Can you explain the types of legal fees that exist?
Yes. Currently, there are three acceptable types of fees.
Hourly. This fee is calculated based upon the number of hours that an attorney spends on legal services for you. Fees are typically charged based on a percentage or portion of an hour, such as a 15-minute increment. What the increment means is that if the attorney takes a phone call from you that lasts for five minutes, then on your bill from the attorney, you will see a charge for 15 minutes, or the minimum increment billed by the attorney.
Contingency. This fee is calculated based upon the recovery in the litigation. This fee type is most readily utilized in personal injury lawsuits. It is not acceptable in most family law legal matters, such as divorce and custody, but is permitted in certain circumstances. The fee can be calculated based on the recovery before or after expenses are considered. Any fee agreement must specifically delineate which manner the calculation is made. For example:
Before expenses: Recovery 100,000; fee 25%; expenses $10,000 –
Attorney fee (100,000 x 25%) = 25,000
Plaintiff Recovery 100,000 -25,000=75,000 -10,000 = 65,000
Attorney fee (100,000-10,000) x 25% = 22,500
Plaintiff recovery 100,000- (22,500+10,000) = 67,500
Flat fee. Flat fees are a specific amount charged for a certain type or amount of representation. For example, an attorney may charge $3,000 to represent someone for a DUI offense. Flat fees are normally paid upfront, but that is at the discretion of the lawyer.
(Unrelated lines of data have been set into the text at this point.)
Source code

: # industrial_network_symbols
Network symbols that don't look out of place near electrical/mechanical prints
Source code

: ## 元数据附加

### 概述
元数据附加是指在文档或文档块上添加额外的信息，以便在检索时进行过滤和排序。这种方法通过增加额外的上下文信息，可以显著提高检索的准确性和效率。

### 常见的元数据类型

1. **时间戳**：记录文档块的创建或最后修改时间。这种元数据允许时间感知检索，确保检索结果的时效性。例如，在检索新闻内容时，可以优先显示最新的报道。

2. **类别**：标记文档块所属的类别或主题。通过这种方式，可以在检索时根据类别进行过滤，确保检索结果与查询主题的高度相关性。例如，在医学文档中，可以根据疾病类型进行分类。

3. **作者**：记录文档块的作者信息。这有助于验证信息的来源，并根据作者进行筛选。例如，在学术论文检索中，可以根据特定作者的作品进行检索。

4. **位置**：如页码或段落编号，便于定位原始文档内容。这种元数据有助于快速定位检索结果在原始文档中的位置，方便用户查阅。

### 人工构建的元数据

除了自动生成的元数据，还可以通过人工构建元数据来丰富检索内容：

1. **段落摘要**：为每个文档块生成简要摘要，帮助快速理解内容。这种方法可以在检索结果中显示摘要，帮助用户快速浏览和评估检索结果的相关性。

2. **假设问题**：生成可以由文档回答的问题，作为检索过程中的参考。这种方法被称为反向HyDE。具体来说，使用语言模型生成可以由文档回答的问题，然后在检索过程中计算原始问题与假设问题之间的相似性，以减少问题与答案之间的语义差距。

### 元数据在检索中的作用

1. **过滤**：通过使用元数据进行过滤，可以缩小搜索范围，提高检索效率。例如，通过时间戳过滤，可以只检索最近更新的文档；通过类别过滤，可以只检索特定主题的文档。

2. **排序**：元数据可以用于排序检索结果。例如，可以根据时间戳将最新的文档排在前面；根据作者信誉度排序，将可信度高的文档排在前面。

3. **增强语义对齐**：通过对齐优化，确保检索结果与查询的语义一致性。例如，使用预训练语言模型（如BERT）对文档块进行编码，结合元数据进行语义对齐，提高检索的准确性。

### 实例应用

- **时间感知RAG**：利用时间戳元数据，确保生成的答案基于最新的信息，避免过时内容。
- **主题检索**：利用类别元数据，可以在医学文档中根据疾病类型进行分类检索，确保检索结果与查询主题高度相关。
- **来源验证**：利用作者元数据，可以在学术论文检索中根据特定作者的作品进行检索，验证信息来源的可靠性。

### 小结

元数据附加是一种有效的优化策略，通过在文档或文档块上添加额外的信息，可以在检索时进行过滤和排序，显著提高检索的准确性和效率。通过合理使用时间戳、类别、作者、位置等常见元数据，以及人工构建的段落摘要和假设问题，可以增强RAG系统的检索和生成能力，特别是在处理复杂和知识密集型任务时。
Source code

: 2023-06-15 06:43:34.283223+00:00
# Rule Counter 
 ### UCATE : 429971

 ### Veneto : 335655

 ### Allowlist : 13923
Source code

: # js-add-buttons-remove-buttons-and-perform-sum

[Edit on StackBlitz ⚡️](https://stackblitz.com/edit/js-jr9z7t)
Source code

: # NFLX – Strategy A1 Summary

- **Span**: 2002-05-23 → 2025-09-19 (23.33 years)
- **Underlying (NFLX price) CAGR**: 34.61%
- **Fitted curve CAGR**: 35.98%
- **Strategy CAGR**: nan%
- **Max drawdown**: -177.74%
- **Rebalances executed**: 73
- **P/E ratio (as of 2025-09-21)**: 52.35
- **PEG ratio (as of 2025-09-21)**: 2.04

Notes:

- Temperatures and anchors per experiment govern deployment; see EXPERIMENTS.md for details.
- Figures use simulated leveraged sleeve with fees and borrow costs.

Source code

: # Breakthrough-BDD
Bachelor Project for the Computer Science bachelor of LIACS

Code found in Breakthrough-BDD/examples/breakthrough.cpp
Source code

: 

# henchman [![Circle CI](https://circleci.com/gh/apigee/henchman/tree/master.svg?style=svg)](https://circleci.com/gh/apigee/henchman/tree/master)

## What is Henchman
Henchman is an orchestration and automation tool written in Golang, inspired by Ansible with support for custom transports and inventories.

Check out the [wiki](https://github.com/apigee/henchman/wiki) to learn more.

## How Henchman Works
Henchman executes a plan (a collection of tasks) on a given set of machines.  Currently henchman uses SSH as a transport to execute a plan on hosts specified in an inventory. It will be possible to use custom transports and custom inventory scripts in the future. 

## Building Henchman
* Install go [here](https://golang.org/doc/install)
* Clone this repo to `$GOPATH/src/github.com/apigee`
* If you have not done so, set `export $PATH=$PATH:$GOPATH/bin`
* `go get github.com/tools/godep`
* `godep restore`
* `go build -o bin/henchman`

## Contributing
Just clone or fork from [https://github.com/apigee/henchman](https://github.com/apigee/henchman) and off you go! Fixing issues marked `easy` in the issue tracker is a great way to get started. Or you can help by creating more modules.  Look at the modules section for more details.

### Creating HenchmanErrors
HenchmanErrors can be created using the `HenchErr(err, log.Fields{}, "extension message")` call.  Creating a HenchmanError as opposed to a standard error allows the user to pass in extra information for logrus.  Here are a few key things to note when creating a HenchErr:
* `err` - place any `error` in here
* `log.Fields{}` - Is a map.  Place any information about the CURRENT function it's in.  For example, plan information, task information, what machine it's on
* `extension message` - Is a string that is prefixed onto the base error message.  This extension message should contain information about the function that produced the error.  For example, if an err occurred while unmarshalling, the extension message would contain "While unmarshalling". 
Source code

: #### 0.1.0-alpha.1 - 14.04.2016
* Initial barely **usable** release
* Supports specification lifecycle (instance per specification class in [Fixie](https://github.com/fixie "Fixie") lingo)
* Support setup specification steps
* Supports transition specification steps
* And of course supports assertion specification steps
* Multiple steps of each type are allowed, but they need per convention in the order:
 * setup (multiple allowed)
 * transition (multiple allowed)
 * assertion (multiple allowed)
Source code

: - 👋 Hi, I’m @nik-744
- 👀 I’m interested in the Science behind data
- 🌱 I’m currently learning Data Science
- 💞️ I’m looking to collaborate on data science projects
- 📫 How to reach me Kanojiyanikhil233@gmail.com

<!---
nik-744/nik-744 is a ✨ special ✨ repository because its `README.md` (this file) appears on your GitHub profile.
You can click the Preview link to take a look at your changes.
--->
The important fact about fee agreements is that they must be in writing.
Can I be my own lawyer?
You can represent yourself in any matter unless you are a business. You should always consider the risks of being your own attorney in any situation.
Should I be my own lawyer for larger concerns/matters?
Ninety percent of the people who have considered being their own lawyer would not roof or put electrical wiring into their own house. When asked why not, their response is that it is too complicated. Keep in mind that even if you are prepared to give up what you normally do and spend an enormous amount of time learning how to be a lawyer, being both the lawyer and the client is difficult because of the emotions involved. Smart lawyers do not even represent themselves.
Is an initial consultation with a lawyer confidential?
Yes. Initial consultations allow an attorney to determine if the client has a case and for the client to determine if they want to hire the lawyer. Even if you do not end up hiring the lawyer everything you discussed during an initial consultation with a lawyer is confidential. This means the lawyer cannot discuss it with anyone else.
What is a retainer agreement?
A retainer agreement with a lawyer is like a down payment, it can be used to guarantee that the lawyer will be readily available to work on your particular case, which could mean that they would have to turn down other cases in order to remain available for you. If the fee agreement states that the retainer is not refundable, you may not be able to get your money back, even if the lawyer does not handle your case or complete the work. Whether or not your retainer is refundable must be disclosed in the fee agreement.
Is it OK to ask my attorney about his/her experience and work ethic?
Absolutely. An attorney is a professional providing a service. You have a right to know if you and the attorney will be a good fit. Consider the initial consultation as an interview between you and the attorney and vice versa. You must be able to work together in a cohesive manner to achieve the best possible outcome. Not every attorney and client pairing is correct.
Can an attorney in Erie represent me outside Erie County?
It depends. An attorney can only represent you where he or she is licensed. If an attorney is licensed in Pennsylvania, then the attorney can only appear in Pennsylvania courts (any state court in the state of PA) and federal courts where the attorney has applied and been accepted. However, if you are a New York resident, but your case is in Pennsylvania, then a Pennsylvania attorney can help you.